Exercise instructions: Each line of the listing that includes "github" should be reported.

Task input:
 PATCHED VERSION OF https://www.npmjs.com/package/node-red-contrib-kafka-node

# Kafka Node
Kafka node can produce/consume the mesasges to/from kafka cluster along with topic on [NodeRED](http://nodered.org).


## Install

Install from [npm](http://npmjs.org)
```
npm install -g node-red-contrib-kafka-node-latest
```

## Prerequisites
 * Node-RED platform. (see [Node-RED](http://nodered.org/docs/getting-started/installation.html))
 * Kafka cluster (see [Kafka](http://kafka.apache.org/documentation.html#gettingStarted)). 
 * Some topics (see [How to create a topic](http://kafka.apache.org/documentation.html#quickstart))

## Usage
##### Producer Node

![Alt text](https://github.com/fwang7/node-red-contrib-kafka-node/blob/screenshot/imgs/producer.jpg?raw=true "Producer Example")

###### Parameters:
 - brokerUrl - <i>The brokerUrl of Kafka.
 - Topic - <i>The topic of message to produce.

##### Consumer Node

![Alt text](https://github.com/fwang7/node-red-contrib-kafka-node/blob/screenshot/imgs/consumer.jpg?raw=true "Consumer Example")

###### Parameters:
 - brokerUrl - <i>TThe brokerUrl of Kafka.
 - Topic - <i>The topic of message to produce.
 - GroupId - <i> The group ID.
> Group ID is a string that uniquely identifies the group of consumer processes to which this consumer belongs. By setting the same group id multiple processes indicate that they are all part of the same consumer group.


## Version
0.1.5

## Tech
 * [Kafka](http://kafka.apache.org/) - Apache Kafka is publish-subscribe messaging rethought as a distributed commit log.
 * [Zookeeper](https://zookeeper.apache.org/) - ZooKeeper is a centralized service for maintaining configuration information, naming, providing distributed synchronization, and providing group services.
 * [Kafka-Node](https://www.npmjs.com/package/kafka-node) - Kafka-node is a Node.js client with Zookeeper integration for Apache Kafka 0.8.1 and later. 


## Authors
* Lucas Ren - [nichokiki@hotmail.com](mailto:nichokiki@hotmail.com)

--

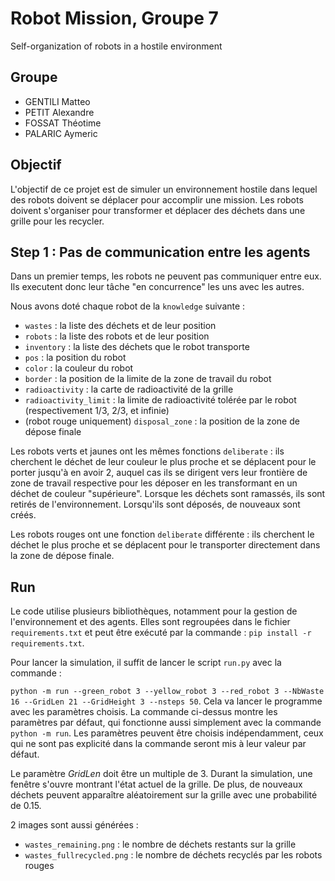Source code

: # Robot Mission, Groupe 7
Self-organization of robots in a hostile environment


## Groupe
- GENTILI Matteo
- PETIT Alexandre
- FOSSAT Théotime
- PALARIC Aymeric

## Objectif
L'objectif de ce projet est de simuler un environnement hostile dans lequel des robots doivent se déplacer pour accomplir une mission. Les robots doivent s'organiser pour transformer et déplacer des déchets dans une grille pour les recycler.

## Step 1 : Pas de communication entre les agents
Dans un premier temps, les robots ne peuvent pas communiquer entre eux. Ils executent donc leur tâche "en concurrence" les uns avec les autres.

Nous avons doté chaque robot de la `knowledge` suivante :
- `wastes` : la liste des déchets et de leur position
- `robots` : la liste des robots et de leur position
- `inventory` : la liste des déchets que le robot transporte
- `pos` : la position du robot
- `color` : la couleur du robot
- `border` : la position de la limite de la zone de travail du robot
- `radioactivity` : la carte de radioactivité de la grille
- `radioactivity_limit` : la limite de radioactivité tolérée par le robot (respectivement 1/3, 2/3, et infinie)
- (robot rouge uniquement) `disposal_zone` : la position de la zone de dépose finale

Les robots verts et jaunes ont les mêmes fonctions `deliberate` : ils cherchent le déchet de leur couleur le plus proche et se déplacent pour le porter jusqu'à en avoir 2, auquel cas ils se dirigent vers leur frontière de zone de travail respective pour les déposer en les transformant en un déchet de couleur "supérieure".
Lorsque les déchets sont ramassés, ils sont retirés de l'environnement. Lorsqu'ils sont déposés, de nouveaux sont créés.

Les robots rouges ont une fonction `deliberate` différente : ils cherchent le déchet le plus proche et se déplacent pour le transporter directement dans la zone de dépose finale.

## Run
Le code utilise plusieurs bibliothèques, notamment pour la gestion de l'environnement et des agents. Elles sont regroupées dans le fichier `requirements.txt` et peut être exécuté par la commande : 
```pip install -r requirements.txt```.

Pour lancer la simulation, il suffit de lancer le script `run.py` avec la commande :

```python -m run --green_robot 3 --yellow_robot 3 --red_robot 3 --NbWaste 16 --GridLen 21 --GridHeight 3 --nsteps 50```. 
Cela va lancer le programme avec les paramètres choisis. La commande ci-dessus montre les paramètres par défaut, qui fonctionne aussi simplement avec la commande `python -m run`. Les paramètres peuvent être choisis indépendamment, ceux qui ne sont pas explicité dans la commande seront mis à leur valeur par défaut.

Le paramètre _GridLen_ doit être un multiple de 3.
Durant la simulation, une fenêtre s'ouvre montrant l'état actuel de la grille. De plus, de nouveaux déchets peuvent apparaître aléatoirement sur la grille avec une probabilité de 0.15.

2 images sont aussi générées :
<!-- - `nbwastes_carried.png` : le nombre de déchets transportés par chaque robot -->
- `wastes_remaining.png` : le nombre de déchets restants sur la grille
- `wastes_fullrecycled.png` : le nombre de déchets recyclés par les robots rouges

==

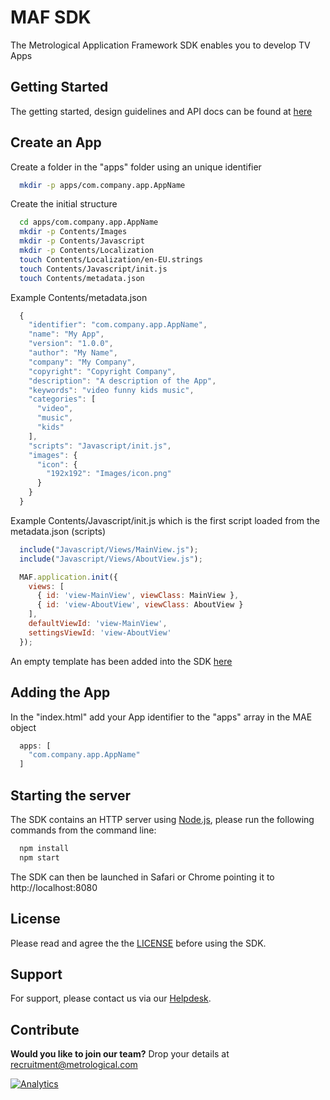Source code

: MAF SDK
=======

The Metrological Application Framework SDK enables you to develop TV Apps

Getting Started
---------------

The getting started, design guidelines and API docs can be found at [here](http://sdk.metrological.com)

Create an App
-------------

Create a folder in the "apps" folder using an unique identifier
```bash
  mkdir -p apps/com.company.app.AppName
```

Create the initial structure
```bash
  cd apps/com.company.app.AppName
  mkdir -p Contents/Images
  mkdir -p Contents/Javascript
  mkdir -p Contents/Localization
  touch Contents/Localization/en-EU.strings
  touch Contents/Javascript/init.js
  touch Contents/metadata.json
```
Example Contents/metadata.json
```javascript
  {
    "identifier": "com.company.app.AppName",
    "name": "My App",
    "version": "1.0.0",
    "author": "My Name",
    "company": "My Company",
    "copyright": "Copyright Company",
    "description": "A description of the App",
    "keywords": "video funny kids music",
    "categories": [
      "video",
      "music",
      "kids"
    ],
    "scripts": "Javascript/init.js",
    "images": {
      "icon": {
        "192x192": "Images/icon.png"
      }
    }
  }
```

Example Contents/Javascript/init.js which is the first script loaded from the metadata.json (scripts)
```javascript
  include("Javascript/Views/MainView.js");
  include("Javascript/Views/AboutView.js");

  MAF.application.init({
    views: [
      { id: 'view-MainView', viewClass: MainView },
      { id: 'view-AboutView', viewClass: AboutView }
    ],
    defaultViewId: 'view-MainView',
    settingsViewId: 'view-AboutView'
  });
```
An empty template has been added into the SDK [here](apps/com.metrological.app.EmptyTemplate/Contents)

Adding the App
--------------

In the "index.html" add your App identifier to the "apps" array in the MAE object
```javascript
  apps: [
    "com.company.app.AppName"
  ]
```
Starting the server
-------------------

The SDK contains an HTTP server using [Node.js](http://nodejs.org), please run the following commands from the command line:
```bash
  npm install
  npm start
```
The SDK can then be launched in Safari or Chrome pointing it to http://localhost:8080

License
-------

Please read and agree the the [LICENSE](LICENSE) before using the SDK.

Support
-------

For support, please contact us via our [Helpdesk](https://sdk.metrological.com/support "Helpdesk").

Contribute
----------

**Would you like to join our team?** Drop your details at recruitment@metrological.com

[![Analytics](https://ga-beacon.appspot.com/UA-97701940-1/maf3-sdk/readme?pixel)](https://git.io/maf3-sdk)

Task result:
![Alt text](https://github.com/fwang7/node-red-contrib-kafka-node/blob/screenshot/imgs/producer.jpg?raw=true "Producer Example")
![Alt text](https://github.com/fwang7/node-red-contrib-kafka-node/blob/screenshot/imgs/consumer.jpg?raw=true "Consumer Example")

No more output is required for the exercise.